At their age—Ahearn is 68, Galiano will soon turn 69—and without financial backing, the partners said they would not have thought of starting over. But with the help of those potential investors, whom they declined to identify, they said they could open somewhere else Downtown, taking the bar and furnishings with him.
But they need time. Just three or four more months, they said, to find a new space and move out. So far, that is something that their landlord, Capital Properties, has refused, and appeals to building manager VaShawn Cooper also went nowhere. According to Ahearn, Cooper called the extension “absolutely out of the question,” and told him he had already been given ample time to close up.
Cooper declined to comment to the Trib, referring questions to Suspenders.
“If he doesn’t want me here, I don’t want to be here,” Ahearn said, seated with a glass of wine in the cozy dimness of his pub one afternoon last week. “But it’s not like somebody’s waiting to come in here tomorrow. His plan is to gut it and try to sell it on the market, and do something else with it.”
Last week, Ahearn appeared before Community Board 1’s Financial District Committee, asking for a letter of support in his plea to the landlord. Calling Suspenders a “good neighbor,” the committee agreed.
The jobs of 24 full-time employees are at stake, said Ahearn, who waited until another lease extension looked hopeless before giving his workers the bad news.
“I said, ‘Listen, a month from now, we’re history,’” Ahearn recalled. “And they were like, ‘What? We’ve always weathered every other storm.’”
The 2008 economic downturn was one of those storms, recalled Alicia Dlesya Reyenger, a manager who has worked at Suspenders for six years.
“It was one of those places that stayed open and managed to stay successful through the recession,” Reyenger said. “Not a lot of people could afford to eat out on as regular a basis as they used to. If people decided to go anywhere, they decided to come here.”
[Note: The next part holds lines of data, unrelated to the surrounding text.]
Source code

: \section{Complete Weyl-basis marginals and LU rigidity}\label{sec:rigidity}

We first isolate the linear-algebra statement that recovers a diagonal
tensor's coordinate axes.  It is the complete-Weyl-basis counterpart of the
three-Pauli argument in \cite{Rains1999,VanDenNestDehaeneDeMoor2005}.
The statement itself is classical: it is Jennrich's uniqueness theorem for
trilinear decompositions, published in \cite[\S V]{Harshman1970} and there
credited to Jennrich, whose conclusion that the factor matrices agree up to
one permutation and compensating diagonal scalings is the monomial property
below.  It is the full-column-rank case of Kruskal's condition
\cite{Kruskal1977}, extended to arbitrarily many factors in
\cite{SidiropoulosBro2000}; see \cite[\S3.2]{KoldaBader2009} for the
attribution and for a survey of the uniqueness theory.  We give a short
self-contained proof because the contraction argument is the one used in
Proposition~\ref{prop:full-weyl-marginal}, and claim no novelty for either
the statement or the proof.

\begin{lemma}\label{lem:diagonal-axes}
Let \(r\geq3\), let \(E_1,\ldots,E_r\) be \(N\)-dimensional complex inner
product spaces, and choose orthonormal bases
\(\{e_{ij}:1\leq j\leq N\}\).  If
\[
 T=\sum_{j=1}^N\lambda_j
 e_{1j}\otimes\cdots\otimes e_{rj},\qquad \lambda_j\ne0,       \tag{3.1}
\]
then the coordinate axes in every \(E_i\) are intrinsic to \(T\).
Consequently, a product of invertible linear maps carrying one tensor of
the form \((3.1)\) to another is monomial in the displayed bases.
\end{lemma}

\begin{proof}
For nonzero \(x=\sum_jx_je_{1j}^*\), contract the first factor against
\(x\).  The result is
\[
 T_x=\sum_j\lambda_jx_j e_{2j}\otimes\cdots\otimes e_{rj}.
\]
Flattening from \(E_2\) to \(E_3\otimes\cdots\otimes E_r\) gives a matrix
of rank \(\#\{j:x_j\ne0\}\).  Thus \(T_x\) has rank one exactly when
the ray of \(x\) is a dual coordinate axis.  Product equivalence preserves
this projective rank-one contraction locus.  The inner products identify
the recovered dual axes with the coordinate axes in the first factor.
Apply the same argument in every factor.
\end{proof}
Reyenger called the news of the closing “devastating,” but said she feels worse for her boss.
“A lot of the bits and pieces of this place have been built by him, often with his own hands, 26 years ago,” she said.
The closing is a heartbreaking final straw for the owners, who struggled to keep their restaurant open after the September 11 attacks that killed many of their customers.
“We hung in there during the hard times hoping they were going to rebuild Ground Zero, which took 10 years,” Galiano said. “And now we see some light at the end of the tunnel and we’re evicted.”
“We could have financially had a much better deal by saying, we’re out of here [after September 11],” said Ahearn, a retired FDNY lieutenant who started Suspenders with several other firefighters. “But we were firemen before we were restaurant owners. Those people needed us. And that’s why we stayed.”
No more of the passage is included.